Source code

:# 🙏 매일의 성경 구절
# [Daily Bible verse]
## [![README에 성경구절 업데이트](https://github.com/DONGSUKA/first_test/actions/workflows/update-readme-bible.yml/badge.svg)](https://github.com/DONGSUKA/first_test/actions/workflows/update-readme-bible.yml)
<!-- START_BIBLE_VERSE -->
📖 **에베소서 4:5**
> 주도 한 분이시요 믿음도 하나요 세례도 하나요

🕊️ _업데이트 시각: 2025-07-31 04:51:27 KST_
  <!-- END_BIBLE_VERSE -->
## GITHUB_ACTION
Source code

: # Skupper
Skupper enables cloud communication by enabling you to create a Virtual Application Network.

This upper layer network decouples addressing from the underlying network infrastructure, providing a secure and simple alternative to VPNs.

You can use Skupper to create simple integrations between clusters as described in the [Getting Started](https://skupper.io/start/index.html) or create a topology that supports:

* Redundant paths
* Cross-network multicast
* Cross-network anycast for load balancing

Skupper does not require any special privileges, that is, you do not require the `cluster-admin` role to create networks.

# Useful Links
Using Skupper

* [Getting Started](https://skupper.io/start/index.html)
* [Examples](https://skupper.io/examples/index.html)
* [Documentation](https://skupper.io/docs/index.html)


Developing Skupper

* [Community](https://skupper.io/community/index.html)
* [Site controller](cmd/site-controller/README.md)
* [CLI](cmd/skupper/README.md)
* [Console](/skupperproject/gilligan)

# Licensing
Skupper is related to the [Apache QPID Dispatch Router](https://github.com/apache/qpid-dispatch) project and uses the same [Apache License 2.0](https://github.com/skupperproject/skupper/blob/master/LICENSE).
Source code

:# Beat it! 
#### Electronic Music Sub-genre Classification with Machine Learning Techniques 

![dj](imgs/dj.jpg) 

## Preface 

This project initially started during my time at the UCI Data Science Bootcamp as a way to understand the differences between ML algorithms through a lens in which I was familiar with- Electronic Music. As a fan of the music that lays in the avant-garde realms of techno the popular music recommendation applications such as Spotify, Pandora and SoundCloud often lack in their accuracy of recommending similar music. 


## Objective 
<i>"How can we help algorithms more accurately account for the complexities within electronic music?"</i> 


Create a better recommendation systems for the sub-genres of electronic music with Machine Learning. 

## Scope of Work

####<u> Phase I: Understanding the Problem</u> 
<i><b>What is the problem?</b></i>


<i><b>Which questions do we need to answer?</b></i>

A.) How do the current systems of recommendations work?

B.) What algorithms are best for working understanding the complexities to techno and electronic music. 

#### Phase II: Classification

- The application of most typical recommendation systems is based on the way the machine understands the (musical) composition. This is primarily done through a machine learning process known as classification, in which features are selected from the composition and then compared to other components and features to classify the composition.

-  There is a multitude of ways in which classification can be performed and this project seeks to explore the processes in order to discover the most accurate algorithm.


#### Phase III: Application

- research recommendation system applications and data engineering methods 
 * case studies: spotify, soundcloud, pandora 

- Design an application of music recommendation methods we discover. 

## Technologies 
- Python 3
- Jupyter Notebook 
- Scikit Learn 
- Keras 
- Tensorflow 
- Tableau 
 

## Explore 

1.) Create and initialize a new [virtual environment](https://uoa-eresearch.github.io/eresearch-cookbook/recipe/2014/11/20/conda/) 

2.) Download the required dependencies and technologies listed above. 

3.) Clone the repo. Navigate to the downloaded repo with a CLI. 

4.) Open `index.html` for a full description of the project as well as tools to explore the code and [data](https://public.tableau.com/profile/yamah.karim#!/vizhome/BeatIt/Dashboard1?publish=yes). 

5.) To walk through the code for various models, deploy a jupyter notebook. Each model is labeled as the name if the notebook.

┄┄┄┄┄┄┄┄┄┄┄┄┄┄┄┄┄┄┄┄

Problem to solve -
Return every record above exactly as it appears.

Result below -
Source code

:# 🙏 매일의 성경 구절
# [Daily Bible verse]
## [![README에 성경구절 업데이트](https://github.com/DONGSUKA/first_test/actions/workflows/update-readme-bible.yml/badge.svg)](https://github.com/DONGSUKA/first_test/actions/workflows/update-readme-bible.yml)
<!-- START_BIBLE_VERSE -->
📖 **에베소서 4:5**
> 주도 한 분이시요 믿음도 하나요 세례도 하나요

🕊️ _업데이트 시각: 2025-07-31 04:51:27 KST_
  <!-- END_BIBLE_VERSE -->
## GITHUB_ACTION
Source code

: # Skupper
Skupper enables cloud communication by enabling you to create a Virtual Application Network.

This upper layer network decouples addressing from the underlying network infrastructure, providing a secure and simple alternative to VPNs.

You can use Skupper to create simple integrations between clusters as described in the [Getting Started](https://skupper.io/start/index.html) or create a topology that supports:

* Redundant paths
* Cross-network multicast
* Cross-network anycast for load balancing

Skupper does not require any special privileges, that is, you do not require the `cluster-admin` role to create networks.

# Useful Links
Using Skupper

* [Getting Started](https://skupper.io/start/index.html)
* [Examples](https://skupper.io/examples/index.html)
* [Documentation](https://skupper.io/docs/index.html)


Developing Skupper

* [Community](https://skupper.io/community/index.html)
* [Site controller](cmd/site-controller/README.md)
* [CLI](cmd/skupper/README.md)
* [Console](/skupperproject/gilligan)

# Licensing
Skupper is related to the [Apache QPID Dispatch Router](https://github.com/apache/qpid-dispatch) project and uses the same [Apache License 2.0](https://github.com/skupperproject/skupper/blob/master/LICENSE).
Source code

:# Beat it! 
#### Electronic Music Sub-genre Classification with Machine Learning Techniques 

![dj](imgs/dj.jpg) 

## Preface 

This project initially started during my time at the UCI Data Science Bootcamp as a way to understand the differences between ML algorithms through a lens in which I was familiar with- Electronic Music. As a fan of the music that lays in the avant-garde realms of techno the popular music recommendation applications such as Spotify, Pandora and SoundCloud often lack in their accuracy of recommending similar music. 


## Objective 
<i>"How can we help algorithms more accurately account for the complexities within electronic music?"</i> 


Create a better recommendation systems for the sub-genres of electronic music with Machine Learning. 

## Scope of Work

####<u> Phase I: Understanding the Problem</u> 
<i><b>What is the problem?</b></i>


<i><b>Which questions do we need to answer?</b></i>

A.) How do the current systems of recommendations work?

B.) What algorithms are best for working understanding the complexities to techno and electronic music. 

#### Phase II: Classification

- The application of most typical recommendation systems is based on the way the machine understands the (musical) composition. This is primarily done through a machine learning process known as classification, in which features are selected from the composition and then compared to other components and features to classify the composition.

-  There is a multitude of ways in which classification can be performed and this project seeks to explore the processes in order to discover the most accurate algorithm.


#### Phase III: Application

- research recommendation system applications and data engineering methods 
 * case studies: spotify, soundcloud, pandora 

- Design an application of music recommendation methods we discover. 

## Technologies 
- Python 3
- Jupyter Notebook 
- Scikit Learn 
- Keras 
- Tensorflow 
- Tableau 
 

## Explore 

1.) Create and initialize a new [virtual environment](https://uoa-eresearch.github.io/eresearch-cookbook/recipe/2014/11/20/conda/) 

2.) Download the required dependencies and technologies listed above. 

3.) Clone the repo. Navigate to the downloaded repo with a CLI. 

4.) Open `index.html` for a full description of the project as well as tools to explore the code and [data](https://public.tableau.com/profile/yamah.karim#!/vizhome/BeatIt/Dashboard1?publish=yes). 

5.) To walk through the code for various models, deploy a jupyter notebook. Each model is labeled as the name if the notebook.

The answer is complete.